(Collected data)

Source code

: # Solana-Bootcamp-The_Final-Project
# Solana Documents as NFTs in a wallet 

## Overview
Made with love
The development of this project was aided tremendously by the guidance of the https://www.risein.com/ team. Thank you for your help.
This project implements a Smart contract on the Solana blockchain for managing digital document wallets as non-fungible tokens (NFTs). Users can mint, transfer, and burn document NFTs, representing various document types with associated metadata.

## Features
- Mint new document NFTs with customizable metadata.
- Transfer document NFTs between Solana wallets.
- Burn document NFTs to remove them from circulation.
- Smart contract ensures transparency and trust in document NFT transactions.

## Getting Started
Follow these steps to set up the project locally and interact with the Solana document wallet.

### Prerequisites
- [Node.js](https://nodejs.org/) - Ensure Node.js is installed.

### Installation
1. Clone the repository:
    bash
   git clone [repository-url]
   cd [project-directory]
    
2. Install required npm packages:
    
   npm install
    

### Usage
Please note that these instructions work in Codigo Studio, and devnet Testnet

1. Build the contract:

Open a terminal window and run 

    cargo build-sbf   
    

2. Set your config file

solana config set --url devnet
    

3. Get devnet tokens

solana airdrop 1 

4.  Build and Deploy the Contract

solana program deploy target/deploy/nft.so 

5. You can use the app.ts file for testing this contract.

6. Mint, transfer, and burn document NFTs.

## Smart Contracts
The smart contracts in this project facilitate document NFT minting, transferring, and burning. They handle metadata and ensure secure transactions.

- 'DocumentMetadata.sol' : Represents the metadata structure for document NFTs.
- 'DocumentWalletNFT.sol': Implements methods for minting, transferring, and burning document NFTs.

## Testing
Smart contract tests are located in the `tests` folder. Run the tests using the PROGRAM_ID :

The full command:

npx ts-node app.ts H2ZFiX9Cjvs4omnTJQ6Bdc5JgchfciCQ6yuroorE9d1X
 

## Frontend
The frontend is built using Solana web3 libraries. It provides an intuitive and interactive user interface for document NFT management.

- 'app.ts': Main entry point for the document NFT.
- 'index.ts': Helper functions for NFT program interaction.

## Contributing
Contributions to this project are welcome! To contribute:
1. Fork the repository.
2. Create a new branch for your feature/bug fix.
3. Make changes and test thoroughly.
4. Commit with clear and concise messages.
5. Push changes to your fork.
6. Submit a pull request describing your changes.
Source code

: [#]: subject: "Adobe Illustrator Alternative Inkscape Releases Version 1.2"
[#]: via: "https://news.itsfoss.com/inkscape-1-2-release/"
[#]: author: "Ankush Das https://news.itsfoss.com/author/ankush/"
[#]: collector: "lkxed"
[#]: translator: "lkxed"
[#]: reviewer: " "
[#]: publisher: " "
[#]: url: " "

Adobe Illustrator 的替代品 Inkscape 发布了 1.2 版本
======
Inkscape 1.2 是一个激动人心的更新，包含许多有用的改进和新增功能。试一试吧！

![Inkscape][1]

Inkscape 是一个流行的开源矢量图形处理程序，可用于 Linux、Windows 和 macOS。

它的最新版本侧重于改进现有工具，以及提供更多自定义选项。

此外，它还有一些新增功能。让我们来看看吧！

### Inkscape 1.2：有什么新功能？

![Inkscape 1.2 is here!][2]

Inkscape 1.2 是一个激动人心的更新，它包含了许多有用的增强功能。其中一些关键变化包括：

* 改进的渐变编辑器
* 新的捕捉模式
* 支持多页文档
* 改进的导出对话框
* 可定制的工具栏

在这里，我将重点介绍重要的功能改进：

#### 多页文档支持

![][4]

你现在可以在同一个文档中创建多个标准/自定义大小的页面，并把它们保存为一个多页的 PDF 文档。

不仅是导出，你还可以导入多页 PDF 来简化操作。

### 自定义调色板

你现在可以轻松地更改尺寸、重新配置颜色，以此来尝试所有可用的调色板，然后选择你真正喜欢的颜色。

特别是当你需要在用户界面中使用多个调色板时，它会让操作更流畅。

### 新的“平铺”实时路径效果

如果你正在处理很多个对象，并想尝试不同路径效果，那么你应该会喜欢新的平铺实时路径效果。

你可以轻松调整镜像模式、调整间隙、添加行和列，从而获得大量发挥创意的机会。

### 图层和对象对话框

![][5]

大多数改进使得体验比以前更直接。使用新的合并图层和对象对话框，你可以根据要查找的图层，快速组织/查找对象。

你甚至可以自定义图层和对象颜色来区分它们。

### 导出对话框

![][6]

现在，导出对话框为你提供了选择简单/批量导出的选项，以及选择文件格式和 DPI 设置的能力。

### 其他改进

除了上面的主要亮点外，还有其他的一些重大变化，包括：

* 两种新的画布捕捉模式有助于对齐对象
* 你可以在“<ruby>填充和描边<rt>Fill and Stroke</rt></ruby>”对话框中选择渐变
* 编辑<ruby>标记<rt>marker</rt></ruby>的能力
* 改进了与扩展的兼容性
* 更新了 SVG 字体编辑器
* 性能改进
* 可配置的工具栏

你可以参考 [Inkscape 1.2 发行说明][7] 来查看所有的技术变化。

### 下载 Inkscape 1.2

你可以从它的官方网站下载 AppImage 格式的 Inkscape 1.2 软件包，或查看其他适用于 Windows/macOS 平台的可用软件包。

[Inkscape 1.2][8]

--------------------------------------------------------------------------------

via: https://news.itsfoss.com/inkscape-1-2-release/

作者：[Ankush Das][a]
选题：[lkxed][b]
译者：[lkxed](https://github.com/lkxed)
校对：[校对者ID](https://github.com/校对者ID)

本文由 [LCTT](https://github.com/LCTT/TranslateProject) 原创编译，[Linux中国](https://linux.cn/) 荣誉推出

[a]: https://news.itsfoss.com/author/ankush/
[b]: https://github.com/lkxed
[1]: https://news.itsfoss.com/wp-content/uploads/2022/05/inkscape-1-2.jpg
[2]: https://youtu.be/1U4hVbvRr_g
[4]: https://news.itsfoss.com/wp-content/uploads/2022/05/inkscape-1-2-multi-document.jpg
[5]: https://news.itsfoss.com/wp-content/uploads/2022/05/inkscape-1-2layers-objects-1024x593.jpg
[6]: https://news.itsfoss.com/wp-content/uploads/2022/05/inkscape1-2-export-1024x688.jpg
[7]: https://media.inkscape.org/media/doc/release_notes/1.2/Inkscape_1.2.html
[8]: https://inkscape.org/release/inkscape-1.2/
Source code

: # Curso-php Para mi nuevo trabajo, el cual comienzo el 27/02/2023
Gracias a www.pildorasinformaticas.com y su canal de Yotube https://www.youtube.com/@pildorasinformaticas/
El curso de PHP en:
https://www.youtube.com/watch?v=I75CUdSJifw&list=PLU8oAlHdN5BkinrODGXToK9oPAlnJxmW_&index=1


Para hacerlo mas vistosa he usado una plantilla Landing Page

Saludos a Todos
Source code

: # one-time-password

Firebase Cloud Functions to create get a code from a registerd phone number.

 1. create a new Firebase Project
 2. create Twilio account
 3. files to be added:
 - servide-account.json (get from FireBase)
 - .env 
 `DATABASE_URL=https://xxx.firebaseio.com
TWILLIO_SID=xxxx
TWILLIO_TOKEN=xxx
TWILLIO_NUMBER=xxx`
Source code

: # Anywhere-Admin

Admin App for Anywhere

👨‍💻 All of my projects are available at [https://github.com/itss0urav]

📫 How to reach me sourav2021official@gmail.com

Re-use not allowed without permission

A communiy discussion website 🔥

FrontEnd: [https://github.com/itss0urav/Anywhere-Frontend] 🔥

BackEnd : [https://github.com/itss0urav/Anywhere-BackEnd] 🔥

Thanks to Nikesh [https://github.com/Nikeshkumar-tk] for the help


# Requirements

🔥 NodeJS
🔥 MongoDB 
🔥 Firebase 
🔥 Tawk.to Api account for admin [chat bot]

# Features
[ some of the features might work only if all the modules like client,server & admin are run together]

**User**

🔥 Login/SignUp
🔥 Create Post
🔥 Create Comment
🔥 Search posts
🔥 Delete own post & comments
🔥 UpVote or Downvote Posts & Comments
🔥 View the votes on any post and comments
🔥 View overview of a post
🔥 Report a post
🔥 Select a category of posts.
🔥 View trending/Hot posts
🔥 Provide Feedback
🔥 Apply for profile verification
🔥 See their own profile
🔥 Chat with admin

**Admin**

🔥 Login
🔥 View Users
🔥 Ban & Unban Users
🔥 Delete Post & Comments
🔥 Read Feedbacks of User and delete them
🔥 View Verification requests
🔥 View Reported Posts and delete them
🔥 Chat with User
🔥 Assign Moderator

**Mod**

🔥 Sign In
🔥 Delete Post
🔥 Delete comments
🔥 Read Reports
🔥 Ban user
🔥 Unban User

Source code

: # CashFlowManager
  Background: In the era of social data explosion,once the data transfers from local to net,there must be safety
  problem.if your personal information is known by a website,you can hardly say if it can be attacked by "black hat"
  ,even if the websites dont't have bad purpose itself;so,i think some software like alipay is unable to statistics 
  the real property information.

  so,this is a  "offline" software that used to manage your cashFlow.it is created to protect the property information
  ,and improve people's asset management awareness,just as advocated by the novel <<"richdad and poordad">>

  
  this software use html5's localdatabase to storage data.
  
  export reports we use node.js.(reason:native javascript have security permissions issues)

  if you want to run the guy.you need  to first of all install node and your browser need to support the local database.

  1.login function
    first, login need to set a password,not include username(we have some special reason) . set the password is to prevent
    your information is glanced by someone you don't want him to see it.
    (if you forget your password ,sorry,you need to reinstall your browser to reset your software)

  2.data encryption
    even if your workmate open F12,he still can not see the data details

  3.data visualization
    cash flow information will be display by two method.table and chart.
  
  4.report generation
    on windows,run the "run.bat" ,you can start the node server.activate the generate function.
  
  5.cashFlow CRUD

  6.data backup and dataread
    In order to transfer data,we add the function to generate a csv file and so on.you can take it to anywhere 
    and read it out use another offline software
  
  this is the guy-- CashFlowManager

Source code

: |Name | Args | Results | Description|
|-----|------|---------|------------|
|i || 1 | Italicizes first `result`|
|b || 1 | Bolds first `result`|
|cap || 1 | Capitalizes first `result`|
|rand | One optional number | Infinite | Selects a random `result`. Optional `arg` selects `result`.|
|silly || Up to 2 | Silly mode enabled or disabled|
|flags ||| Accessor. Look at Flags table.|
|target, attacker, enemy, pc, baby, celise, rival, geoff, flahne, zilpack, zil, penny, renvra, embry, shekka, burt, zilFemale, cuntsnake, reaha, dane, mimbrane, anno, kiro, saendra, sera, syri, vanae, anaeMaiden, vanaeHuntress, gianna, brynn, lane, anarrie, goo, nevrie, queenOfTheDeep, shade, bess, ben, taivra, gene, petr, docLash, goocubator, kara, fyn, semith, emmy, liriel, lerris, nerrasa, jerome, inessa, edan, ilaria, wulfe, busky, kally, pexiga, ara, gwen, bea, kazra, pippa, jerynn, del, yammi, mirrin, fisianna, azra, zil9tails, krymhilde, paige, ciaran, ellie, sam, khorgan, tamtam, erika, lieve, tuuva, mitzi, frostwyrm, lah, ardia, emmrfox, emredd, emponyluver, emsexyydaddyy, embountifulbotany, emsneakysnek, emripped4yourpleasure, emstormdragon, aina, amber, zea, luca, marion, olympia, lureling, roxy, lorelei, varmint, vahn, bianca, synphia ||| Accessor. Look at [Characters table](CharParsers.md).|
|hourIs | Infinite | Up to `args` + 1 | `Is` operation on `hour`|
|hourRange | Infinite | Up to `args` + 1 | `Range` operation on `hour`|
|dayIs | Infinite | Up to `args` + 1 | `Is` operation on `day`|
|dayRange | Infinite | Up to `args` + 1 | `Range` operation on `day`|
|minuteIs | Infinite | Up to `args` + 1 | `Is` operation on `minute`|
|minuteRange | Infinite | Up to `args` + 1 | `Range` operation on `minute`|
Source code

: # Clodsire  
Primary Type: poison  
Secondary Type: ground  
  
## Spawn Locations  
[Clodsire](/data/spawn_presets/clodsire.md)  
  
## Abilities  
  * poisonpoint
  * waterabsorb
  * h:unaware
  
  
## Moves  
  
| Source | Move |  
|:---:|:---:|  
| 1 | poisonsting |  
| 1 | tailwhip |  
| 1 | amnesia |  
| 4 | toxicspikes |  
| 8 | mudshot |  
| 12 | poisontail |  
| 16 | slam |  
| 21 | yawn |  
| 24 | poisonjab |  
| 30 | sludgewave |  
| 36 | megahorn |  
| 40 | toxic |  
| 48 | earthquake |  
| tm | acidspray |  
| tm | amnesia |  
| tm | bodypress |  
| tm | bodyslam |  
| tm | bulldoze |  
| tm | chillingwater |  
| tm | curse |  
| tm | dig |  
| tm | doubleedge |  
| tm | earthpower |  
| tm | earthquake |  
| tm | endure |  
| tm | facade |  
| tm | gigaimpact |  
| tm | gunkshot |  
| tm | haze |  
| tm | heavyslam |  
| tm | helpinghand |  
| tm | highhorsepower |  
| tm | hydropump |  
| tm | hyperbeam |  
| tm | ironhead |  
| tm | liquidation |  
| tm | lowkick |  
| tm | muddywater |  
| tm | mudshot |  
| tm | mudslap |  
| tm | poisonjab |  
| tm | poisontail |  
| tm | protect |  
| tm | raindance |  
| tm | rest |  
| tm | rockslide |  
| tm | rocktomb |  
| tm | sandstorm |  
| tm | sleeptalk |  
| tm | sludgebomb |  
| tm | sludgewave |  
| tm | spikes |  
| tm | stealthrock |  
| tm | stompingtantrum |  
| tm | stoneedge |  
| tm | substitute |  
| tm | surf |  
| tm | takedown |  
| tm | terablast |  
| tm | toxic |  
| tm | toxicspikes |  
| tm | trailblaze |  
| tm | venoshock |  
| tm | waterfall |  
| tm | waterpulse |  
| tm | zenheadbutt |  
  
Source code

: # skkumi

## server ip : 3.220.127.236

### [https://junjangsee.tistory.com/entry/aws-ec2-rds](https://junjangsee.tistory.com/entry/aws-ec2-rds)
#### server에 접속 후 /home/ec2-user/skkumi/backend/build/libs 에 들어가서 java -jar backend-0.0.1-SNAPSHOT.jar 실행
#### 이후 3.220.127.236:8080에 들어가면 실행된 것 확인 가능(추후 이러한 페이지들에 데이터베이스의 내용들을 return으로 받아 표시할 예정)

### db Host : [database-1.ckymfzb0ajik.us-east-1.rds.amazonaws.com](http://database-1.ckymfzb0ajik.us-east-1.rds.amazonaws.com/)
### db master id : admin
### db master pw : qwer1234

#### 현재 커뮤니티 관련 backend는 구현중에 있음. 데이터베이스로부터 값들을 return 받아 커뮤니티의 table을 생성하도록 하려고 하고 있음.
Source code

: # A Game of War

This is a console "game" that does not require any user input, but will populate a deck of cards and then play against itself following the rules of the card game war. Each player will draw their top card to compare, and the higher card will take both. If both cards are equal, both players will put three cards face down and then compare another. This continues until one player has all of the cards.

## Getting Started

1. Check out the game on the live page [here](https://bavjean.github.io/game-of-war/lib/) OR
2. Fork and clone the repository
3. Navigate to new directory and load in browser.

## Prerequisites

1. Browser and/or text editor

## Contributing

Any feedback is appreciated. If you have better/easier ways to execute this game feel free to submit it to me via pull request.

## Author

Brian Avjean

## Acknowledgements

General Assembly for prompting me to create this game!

→ Assignment:
Please set down again, word for word, only the lines from the start of the entries through the line with "The development of", both ends included.

→ Response to the exercise:
Source code

: # Solana-Bootcamp-The_Final-Project
# Solana Documents as NFTs in a wallet 

## Overview
Made with love
The development of this project was aided tremendously by the guidance of the https://www.risein.com/ team. Thank you for your help.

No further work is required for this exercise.